- Activity
Scan the entries for the word "descriptions" and return every line that has it.
**** Given records ****
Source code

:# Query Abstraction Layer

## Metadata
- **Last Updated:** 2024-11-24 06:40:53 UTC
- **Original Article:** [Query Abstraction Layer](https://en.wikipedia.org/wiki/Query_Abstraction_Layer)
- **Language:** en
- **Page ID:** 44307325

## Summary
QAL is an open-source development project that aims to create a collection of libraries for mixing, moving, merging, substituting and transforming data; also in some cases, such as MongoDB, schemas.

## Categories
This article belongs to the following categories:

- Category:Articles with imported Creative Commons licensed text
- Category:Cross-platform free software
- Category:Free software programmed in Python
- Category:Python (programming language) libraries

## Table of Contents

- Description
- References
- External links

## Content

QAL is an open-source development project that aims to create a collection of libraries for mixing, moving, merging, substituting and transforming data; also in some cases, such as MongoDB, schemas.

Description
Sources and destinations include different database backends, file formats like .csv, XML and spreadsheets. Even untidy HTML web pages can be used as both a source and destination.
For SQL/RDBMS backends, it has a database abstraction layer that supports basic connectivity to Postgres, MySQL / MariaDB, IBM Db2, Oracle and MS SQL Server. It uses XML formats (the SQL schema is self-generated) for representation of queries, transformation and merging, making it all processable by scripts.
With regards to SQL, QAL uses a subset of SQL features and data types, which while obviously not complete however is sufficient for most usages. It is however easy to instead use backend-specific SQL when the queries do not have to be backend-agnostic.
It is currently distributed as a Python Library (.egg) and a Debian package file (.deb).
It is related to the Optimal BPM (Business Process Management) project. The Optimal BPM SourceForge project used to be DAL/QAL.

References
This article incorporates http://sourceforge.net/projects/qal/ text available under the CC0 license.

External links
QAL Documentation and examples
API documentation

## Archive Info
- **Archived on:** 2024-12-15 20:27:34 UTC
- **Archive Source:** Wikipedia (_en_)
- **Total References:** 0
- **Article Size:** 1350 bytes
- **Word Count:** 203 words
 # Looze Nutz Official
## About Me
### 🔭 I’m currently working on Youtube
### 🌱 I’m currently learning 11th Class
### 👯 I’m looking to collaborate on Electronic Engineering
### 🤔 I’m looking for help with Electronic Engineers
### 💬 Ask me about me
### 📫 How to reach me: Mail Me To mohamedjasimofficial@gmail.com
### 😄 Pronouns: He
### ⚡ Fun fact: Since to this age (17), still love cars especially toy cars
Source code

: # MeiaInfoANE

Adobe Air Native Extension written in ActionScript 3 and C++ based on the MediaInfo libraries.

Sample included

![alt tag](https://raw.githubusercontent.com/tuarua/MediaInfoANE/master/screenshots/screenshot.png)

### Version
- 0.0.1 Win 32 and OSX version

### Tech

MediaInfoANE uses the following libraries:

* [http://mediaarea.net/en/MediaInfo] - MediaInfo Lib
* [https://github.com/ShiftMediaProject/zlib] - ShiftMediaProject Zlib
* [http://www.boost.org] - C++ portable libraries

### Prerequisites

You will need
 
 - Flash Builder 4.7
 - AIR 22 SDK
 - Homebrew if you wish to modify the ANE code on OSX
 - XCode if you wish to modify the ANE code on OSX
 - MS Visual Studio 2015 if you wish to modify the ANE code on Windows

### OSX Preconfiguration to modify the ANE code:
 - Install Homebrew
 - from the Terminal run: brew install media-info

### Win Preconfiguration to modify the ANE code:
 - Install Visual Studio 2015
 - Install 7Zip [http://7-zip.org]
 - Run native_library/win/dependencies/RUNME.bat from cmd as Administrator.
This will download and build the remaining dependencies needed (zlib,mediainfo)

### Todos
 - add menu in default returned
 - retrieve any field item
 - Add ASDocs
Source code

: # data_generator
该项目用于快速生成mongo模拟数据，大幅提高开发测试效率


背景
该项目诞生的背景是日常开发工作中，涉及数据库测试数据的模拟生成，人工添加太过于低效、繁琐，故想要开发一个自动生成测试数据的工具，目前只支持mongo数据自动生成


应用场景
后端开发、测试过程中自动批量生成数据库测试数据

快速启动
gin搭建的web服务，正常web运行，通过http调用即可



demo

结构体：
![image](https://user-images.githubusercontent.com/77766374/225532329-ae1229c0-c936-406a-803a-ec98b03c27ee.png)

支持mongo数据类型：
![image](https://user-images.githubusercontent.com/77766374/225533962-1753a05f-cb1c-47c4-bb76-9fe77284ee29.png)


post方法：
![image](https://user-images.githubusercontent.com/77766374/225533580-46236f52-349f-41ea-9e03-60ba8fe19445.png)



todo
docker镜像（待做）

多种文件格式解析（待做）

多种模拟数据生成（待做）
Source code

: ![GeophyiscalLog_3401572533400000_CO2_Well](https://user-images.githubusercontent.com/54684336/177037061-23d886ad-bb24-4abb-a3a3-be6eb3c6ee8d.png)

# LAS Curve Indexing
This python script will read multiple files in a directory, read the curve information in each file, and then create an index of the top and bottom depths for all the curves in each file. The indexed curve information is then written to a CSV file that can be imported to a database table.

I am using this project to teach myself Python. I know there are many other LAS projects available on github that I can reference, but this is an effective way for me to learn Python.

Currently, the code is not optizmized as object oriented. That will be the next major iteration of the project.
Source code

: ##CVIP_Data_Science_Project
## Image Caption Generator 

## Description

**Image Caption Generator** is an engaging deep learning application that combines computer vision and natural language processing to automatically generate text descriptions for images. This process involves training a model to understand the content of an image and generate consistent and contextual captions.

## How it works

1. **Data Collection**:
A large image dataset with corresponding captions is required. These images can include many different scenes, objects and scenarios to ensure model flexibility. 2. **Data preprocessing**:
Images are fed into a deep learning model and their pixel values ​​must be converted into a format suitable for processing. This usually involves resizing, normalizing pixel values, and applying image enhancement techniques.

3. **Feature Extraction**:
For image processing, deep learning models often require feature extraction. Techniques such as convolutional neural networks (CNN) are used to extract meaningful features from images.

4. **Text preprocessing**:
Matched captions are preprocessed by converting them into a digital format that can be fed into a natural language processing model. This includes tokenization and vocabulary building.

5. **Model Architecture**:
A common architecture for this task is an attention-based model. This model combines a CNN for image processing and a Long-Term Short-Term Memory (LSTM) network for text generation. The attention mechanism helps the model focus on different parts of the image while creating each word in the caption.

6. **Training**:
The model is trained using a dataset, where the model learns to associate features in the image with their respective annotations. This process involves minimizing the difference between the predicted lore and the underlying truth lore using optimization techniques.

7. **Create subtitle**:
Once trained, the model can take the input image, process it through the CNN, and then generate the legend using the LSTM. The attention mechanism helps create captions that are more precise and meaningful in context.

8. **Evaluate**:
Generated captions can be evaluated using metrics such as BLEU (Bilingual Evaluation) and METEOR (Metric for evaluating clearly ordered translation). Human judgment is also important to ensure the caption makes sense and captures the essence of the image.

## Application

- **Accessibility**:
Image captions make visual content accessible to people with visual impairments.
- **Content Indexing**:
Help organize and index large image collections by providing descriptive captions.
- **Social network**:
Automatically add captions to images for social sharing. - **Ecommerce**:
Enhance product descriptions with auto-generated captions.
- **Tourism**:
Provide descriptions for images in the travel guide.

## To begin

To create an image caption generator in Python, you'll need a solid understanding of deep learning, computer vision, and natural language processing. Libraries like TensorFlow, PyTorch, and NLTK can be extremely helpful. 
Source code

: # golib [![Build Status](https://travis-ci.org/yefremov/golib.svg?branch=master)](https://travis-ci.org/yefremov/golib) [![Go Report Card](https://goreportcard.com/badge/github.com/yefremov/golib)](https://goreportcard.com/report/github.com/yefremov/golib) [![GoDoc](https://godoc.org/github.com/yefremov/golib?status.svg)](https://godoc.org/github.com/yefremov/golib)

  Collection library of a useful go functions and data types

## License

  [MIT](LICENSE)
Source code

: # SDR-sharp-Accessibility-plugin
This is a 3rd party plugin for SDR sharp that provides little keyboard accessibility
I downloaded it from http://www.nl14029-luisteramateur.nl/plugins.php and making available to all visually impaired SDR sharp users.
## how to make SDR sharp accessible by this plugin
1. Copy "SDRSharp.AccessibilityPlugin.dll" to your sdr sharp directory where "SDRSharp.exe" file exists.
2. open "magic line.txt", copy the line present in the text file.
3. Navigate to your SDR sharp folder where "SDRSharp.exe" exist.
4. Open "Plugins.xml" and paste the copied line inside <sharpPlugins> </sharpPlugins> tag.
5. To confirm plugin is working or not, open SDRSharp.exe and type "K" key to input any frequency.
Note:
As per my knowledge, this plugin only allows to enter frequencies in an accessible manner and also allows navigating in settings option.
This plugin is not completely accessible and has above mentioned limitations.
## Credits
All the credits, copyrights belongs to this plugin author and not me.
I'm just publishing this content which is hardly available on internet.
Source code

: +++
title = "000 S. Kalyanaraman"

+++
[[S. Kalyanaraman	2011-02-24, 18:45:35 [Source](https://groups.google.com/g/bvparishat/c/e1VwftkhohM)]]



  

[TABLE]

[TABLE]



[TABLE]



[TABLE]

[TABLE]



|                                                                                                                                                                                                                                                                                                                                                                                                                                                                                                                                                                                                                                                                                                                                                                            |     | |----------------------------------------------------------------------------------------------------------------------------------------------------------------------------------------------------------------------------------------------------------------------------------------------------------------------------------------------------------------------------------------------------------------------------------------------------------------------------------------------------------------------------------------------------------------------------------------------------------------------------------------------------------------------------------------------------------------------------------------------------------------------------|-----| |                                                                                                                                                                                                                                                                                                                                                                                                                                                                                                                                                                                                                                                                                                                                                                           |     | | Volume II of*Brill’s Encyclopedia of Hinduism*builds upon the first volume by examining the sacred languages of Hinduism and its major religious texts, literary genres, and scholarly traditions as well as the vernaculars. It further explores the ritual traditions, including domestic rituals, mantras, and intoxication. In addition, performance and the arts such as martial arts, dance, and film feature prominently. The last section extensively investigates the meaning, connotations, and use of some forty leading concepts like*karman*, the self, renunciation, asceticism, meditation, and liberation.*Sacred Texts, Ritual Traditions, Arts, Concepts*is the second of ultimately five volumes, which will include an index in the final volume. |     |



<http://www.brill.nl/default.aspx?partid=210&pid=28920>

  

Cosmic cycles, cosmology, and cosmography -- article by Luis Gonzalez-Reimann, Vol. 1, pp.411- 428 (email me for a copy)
****
- Answer section
**Image Caption Generator** is an engaging deep learning application that combines computer vision and natural language processing to automatically generate text descriptions for images. This process involves training a model to understand the content of an image and generate consistent and contextual captions.
Enhance product descriptions with auto-generated captions.
Provide descriptions for images in the travel guide.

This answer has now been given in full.